*** EXTRACTED INFORMATION ***
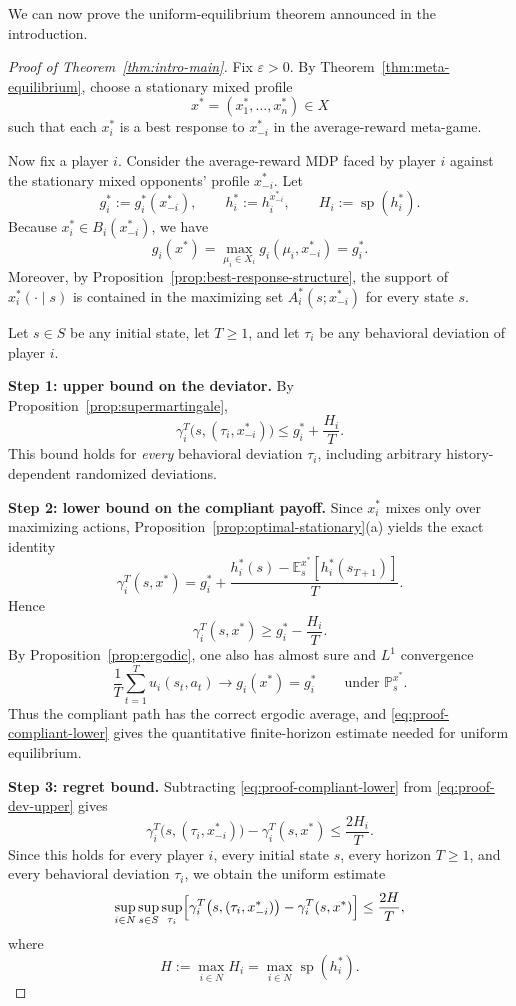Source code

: \documentclass[11pt]{article}
\theoremstyle{definition}
\newcommand{\E}{\mathbb{E}}
\newcommand{\Prob}{\mathbb{P}}
\newcommand{\1}{\mathbf{1}}
\DeclareMathOperator{\spn}{sp}
\begin{document}
We can now prove the uniform-equilibrium theorem announced in the introduction.

\begin{proof}[Proof of Theorem~\ref{thm:intro-main}]
Fix $\varepsilon>0$. By Theorem~\ref{thm:meta-equilibrium}, choose a stationary mixed profile
\[
x^*=(x_1^*,\dots,x_n^*)\in X
\]
such that each $x_i^*$ is a best response to $x_{-i}^*$ in the average-reward meta-game.

Now fix a player $i$. Consider the average-reward MDP faced by player $i$ against the stationary mixed opponents' profile $x_{-i}^*$. Let
\[
g_i^*:=g_i^*(x_{-i}^*),\qquad h_i^*:=h_i^{x_{-i}^*},\qquad H_i:=\spn(h_i^*).
\]
Because $x_i^*\in B_i(x_{-i}^*)$, we have
\[
g_i(x^*)=\max_{\mu_i\in X_i}g_i(\mu_i,x_{-i}^*)=g_i^*.
\]
Moreover, by Proposition~\ref{prop:best-response-structure}, the support of $x_i^*(\cdot\mid s)$ is contained in the maximizing set $A_i^*(s;x_{-i}^*)$ for every state $s$.

Let $s\in S$ be any initial state, let $T\ge1$, and let $\tau_i$ be any behavioral deviation of player $i$.

\smallskip
\noindent
\textbf{Step 1: upper bound on the deviator.}
By Proposition~\ref{prop:supermartingale},
\begin{equation}\label{eq:proof-dev-upper}
\gamma_i^T\bigl(s,(\tau_i,x_{-i}^*)\bigr)\le g_i^*+\frac{H_i}{T}.
\end{equation}
This bound holds for \emph{every} behavioral deviation $\tau_i$, including arbitrary history-dependent randomized deviations.

\smallskip
\noindent
\textbf{Step 2: lower bound on the compliant payoff.}
Since $x_i^*$ mixes only over maximizing actions, Proposition~\ref{prop:optimal-stationary}(a) yields the exact identity
\[
\gamma_i^T(s,x^*)=g_i^*+\frac{h_i^*(s)-\E_s^{x^*}[h_i^*(s_{T+1})]}{T}.
\]
Hence
\begin{equation}\label{eq:proof-compliant-lower}
\gamma_i^T(s,x^*)\ge g_i^* - \frac{H_i}{T}.
\end{equation}
By Proposition~\ref{prop:ergodic}, one also has almost sure and $L^1$ convergence
\[
\frac1T\sum_{t=1}^{T}u_i(s_t,a_t)\longrightarrow g_i(x^*)=g_i^*
\qquad\text{under }\Prob_s^{x^*}.
\]
Thus the compliant path has the correct ergodic average, and \eqref{eq:proof-compliant-lower} gives the quantitative finite-horizon estimate needed for uniform equilibrium.

\smallskip
\noindent
\textbf{Step 3: regret bound.}
Subtracting \eqref{eq:proof-compliant-lower} from \eqref{eq:proof-dev-upper} gives
\[
\gamma_i^T\bigl(s,(\tau_i,x_{-i}^*)\bigr)-\gamma_i^T(s,x^*)\le \frac{2H_i}{T}.
\]
Since this holds for every player $i$, every initial state $s$, every horizon $T\ge1$, and every behavioral deviation $\tau_i$, we obtain the uniform estimate
\[
\sup_{i\in N}\sup_{s\in S}\sup_{\tau_i}\Bigl[\gamma_i^T\bigl(s,(\tau_i,x_{-i}^*)\bigr)-\gamma_i^T(s,x^*)\Bigr]
\le \frac{2H}{T},
\]
where
\[
H:=\max_{i\in N}H_i=\max_{i\in N}\spn(h_i^*).
\]


\end{proof}
\end{document}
*** End of EXTRACTED INFORMATION ***
* _ACTIVITY_
Search the entries above for lines containing the word "textbf", and copy each one.

* _EXERCISE ANSWER_
\textbf{Step 1: upper bound on the deviator.}
\textbf{Step 2: lower bound on the compliant payoff.}
\textbf{Step 3: regret bound.}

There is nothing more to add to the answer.